Fucking monkey... Who said anything about being scared? I was just warming up!

[ He probably intended to make that pun from the beginning. What a dork. Once he punctuates that sentence with a fire storm around him, he charges at the minotaur head-on with a battle cry, only to get tackled back. Yata's body slams against the wall, creating cracks in the surface before landing face first on the ground. He's miraculously alive, but this isn't the first time he's experienced that strong a blow.

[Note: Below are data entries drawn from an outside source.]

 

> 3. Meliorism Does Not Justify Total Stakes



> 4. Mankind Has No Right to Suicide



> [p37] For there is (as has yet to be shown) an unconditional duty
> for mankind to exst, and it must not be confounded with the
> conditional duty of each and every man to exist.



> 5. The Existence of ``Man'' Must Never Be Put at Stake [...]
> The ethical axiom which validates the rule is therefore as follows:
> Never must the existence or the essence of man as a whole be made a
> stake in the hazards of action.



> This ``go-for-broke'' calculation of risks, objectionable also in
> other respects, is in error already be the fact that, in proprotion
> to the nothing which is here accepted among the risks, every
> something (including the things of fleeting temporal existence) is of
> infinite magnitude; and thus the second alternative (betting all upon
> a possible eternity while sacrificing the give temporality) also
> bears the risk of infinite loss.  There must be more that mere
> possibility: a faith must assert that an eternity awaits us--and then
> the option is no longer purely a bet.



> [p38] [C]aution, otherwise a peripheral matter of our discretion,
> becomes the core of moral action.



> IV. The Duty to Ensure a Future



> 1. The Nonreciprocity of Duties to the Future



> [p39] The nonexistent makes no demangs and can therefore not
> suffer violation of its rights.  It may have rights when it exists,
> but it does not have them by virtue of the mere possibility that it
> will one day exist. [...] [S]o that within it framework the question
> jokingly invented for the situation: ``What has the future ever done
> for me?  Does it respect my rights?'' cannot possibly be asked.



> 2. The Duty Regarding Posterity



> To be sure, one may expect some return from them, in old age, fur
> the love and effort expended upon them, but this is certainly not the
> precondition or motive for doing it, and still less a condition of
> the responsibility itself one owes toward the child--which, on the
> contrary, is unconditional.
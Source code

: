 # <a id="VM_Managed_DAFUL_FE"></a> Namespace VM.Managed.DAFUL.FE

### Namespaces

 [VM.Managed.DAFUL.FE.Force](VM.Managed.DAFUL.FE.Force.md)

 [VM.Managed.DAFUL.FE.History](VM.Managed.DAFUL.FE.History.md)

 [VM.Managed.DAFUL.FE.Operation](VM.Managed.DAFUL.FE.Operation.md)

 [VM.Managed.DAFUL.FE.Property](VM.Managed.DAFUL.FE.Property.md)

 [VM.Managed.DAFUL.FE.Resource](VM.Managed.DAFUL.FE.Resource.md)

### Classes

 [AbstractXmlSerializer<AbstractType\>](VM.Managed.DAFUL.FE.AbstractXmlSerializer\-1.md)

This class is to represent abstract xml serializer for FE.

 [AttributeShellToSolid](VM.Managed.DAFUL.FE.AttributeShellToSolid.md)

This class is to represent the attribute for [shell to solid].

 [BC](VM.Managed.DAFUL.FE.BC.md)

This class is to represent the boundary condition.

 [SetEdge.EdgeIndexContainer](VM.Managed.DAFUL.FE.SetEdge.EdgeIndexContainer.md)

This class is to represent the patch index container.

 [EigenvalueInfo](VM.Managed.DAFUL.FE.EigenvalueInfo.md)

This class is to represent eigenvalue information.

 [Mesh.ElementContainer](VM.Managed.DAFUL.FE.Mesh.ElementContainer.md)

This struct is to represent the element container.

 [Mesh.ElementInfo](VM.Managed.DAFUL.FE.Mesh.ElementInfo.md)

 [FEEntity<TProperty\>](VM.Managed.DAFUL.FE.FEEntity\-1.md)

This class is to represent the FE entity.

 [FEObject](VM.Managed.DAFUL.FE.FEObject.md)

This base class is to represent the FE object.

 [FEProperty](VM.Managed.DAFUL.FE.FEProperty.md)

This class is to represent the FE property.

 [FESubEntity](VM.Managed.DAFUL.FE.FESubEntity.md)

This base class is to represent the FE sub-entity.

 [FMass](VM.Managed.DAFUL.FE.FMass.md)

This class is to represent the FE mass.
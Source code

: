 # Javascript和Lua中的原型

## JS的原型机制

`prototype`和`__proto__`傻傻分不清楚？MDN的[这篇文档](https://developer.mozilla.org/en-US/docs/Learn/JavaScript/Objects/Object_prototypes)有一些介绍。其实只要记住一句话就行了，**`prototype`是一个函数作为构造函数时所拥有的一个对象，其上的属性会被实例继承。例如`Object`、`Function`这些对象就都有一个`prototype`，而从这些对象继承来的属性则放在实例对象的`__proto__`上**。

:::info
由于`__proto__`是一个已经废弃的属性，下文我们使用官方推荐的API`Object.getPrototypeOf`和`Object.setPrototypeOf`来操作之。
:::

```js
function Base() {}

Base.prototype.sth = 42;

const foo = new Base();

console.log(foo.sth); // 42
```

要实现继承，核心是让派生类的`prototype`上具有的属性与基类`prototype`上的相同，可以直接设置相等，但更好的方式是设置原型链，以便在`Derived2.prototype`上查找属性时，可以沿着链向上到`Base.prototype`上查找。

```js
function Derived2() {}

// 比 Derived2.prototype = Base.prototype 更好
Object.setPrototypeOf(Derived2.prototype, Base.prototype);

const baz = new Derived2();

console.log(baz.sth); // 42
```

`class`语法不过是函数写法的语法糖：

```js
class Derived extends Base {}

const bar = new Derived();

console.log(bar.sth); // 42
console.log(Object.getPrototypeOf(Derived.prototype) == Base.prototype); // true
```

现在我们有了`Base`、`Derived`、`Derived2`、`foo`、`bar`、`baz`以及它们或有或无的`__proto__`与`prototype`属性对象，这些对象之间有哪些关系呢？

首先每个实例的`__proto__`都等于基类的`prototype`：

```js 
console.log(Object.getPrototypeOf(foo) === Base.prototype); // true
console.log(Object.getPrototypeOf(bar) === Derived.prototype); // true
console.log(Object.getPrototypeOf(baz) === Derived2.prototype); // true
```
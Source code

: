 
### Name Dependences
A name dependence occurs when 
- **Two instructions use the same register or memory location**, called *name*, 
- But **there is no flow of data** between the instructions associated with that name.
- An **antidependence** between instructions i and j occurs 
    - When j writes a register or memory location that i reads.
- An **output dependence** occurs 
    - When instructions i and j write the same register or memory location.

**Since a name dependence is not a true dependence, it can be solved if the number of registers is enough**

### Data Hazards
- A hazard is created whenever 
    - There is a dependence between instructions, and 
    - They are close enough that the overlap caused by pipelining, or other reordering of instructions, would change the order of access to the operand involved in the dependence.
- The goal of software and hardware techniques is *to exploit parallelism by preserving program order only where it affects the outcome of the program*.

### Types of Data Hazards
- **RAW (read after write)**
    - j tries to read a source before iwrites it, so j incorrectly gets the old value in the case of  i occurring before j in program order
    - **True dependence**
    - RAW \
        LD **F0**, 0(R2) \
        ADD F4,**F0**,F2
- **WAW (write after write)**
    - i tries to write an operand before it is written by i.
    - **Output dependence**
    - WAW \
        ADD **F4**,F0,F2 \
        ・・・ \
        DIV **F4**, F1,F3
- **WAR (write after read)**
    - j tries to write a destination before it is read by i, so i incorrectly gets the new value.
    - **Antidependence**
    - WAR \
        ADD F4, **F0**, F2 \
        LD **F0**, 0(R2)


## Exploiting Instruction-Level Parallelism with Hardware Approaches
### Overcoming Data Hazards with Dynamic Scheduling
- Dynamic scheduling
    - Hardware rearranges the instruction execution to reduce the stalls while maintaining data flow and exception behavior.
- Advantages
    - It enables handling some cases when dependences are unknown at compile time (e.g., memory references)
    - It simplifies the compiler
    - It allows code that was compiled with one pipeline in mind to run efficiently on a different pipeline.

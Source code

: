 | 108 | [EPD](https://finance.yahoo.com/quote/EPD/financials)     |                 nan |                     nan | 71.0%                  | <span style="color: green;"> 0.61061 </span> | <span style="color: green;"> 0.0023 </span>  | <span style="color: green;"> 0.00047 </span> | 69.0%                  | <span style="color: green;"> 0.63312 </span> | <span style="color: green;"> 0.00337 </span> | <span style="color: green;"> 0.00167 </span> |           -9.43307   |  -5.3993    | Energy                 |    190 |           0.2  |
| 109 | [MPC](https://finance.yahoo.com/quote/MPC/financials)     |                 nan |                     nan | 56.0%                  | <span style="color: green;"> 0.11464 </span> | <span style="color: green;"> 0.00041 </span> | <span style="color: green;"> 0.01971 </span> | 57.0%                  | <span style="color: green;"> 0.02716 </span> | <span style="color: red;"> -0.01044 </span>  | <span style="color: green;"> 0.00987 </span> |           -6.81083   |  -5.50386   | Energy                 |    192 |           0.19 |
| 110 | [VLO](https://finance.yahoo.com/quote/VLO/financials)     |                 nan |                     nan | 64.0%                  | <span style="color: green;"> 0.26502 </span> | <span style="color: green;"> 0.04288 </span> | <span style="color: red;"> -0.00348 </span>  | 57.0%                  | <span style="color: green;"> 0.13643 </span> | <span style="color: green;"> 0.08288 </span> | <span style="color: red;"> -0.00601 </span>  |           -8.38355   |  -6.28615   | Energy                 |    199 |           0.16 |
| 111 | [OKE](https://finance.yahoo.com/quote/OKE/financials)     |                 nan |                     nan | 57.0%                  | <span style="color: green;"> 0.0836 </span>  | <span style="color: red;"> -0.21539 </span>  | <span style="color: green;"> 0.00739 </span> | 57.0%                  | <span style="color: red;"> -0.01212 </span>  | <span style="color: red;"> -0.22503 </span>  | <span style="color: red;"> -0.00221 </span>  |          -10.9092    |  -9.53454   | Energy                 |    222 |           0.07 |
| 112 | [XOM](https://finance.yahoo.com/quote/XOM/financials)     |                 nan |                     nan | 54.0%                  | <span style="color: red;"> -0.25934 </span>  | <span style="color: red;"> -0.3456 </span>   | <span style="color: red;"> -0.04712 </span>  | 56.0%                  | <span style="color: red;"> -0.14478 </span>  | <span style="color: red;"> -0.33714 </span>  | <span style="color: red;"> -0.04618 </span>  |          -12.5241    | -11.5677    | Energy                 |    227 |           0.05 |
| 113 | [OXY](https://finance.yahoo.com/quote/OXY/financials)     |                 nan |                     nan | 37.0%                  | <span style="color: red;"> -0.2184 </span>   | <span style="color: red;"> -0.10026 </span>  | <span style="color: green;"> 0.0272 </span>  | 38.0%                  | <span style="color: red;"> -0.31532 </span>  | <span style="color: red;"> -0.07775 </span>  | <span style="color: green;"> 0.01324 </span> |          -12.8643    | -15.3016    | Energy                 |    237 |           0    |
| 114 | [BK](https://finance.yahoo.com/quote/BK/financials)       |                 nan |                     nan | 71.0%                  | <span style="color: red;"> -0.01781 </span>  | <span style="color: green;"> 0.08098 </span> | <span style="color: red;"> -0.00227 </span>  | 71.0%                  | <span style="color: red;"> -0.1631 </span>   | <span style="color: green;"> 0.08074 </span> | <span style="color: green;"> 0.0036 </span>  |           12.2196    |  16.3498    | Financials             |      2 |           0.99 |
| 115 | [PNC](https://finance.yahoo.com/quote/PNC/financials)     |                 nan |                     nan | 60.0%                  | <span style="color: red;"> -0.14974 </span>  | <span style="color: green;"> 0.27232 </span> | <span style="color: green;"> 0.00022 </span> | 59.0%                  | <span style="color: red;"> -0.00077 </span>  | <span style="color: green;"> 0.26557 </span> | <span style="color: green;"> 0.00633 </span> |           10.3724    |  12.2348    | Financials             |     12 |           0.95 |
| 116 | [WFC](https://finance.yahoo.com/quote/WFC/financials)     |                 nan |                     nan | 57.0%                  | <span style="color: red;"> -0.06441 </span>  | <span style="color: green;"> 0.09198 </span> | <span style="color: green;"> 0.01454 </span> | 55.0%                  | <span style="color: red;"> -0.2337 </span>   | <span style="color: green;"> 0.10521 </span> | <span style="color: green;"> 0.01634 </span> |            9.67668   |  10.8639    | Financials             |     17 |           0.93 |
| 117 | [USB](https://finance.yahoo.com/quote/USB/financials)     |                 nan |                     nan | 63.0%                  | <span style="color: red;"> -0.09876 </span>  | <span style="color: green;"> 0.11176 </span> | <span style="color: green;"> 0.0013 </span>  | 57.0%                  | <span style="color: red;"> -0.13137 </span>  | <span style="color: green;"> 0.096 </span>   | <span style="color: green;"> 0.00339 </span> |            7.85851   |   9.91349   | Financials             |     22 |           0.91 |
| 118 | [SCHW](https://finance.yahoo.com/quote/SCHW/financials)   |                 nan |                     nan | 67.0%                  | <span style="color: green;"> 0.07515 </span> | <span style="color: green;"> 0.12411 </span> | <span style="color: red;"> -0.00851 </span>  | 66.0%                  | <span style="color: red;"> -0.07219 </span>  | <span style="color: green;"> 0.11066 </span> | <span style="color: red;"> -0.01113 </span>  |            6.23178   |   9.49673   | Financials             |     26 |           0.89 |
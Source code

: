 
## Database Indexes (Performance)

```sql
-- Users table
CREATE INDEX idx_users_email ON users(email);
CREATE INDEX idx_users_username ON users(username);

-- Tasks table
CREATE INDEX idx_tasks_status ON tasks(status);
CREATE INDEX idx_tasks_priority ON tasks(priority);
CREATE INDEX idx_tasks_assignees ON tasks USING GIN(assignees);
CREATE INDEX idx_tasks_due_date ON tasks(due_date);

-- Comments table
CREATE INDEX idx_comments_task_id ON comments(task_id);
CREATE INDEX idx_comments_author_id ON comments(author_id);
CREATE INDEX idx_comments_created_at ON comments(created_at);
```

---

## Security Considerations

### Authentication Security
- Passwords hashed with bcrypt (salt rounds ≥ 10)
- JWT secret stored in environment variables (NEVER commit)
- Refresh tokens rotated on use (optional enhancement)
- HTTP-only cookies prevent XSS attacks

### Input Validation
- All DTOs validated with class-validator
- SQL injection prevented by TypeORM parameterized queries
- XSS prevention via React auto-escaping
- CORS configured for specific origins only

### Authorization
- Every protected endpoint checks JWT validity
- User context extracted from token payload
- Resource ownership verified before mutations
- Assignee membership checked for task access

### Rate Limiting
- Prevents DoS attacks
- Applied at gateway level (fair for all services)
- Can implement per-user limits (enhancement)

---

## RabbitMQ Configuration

Just don't look at him as he tries to get up. He was sure that attack would work... ]
Edited 2014-12-02 14:32 (UTC)
mokoko: (pic#)

[personal profile] mokoko 2014-12-03 05:41 am (UTC)(link)
[ Touché! It's probably retribution for his distaste over milk, there's no going back now. All the dairy he'd passed onto Fushimi are the extra inches he's missing now, it's true.

And let him fix his priorities for you? It should be something like Fushimi >>>>> minotaur >>>>>>>> everything else at this moment ok. No, but it's good data, considering it continues to be surprisingly docile despite their repeated attacks and apparent aggression. ]


If you had any skill to lose in the first place, you've completely lost all of it. [ He makes a sound, akin to a heh under his breath… At least Fushimi didn't get thrown like that! Wait. ] At your level, you may as well try and do what it says if you want a remote chance of success.

[ Because he sure as hell's not trying… Especially not in front of someone like Yata. ]
rollin: <user name=sharper> (smile | YEAH!!!)

[personal profile] rollin 2014-12-03 07:27 am (UTC)(link)
[ Yata hated milk but he started drinking it again recently, okay? He's getting those inches back! At the height thief's suggestion, he snorts. Really? ]

You think I'll fall for that? If you're so sure, why don't you try it? Nerds first!

[ Because he's not deigning that minotaur with a stupid hug in front of someone like Fushimi. If he hugs it, it's his loss!

... so his priorities are Fushimi >>>>> minotaur >>>>>>>> everything else, huh. Go figure. ]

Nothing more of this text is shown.